The crypto ETF obsession risks diverting our attention away from uncovering and unleashing blockchain technology’s untapped potential, instead bolstering the speculative mania of #whenmoon and #whenlambo.

   Read: Why the Current Bitcoin Price Doesn’t Matter

The ‘Ugly’ of Crypto Derivatives

In the early stages of crypto derivatives and the run-up to the launch of the first crypto ETF, many unanswered questions and lingering concerns remain. Certain risks deserve serious consideration as there is likely no going back once Pandora’s box has been opened.

For a start, traditional financial markets, derivatives (more specifically, the institutions that sell them) have gained a track record for causing chaos despite the regulatory measures that are in place. Future markets, in particular, are vulnerable to manipulation by big institutions. In November 2017, Credit Suisse’s foreign exchange business was fined $135 million for market manipulation. In December of 2016, regulators ordered Goldman Sachs to pay a civil penalty of $120 million to settle charges of manipulating a global dollar benchmark. And in 2013, an Italian regulator fined the world’s biggest money manager, BlackRock 150,000 Euros ($204,600) for market manipulation.

Apart from the risk of outright market manipulation, crypto derivatives could also be implemented in a way that undermines Bitcoin’s primary economic principles. Bitstocks’ CEO and Founder, Michael Hudson’s places primary on the social and personal value of the Bitcoin economy, illustrating what we’ve got to lose:

"Humans innately do not trust the system, because everything is registered to a centralised database - i.e., the world's governments -- and we do not have full ownership because items like our cars or our houses can be taken away from us. In contrast, with the use of blockchain, we own what we own -- no questions asked. Bitcoin's byproduct is sovereignty over what you acquire."

In the case of crypto ETFs, in contrast, holders merely own a promissory note. The institution’s actual crypto holdings remain opaque, and investors simply have to ‘trust’ that their promissory note is backed up by the underlying asset at the agreed-upon rate.

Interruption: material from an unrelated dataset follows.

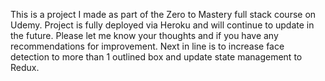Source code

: This is a project I made as part of the Zero to Mastery full stack course on Udemy. Project is fully deployed via Heroku and will continue to update in the future. Please let me know your thoughts and if you have any recommendations for improvement. Next in line is to increase face detection to more than 1 outlined box and update state management to Redux.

In effect, the situation negates the ‘trustless’ element of cryptocurrencies like Bitcoin. It also opens the door for institutions to issue more promissory notes than reflected by assets under management, which would corrode the value of assets in circulation by increasing the supply with ‘magic money’. And just like that, we’d be saying farewell to Bitcoin’s deflationary monetary model and hello to the old Fractional-Reserve Banking system.

‍The Long-Term Fate of Crypto

As a company that supports the long-term vision of Bitcoin to maintain an inclusive, uncensored, permissionless network, we firmly believe that the long-term fate of Bitcoin and cryptocurrency will not be decided by the approval or rejection of an ETF. The determining factors will be the utility and usability that results from the application of blockchain technology.

We therefore discourage trading activity according to speculative events like the potential approval of a Bitcoin ETF and stress the characteristics of Bitcoin that makes it a long-term safe haven asset and technology that just happens to have a price feed.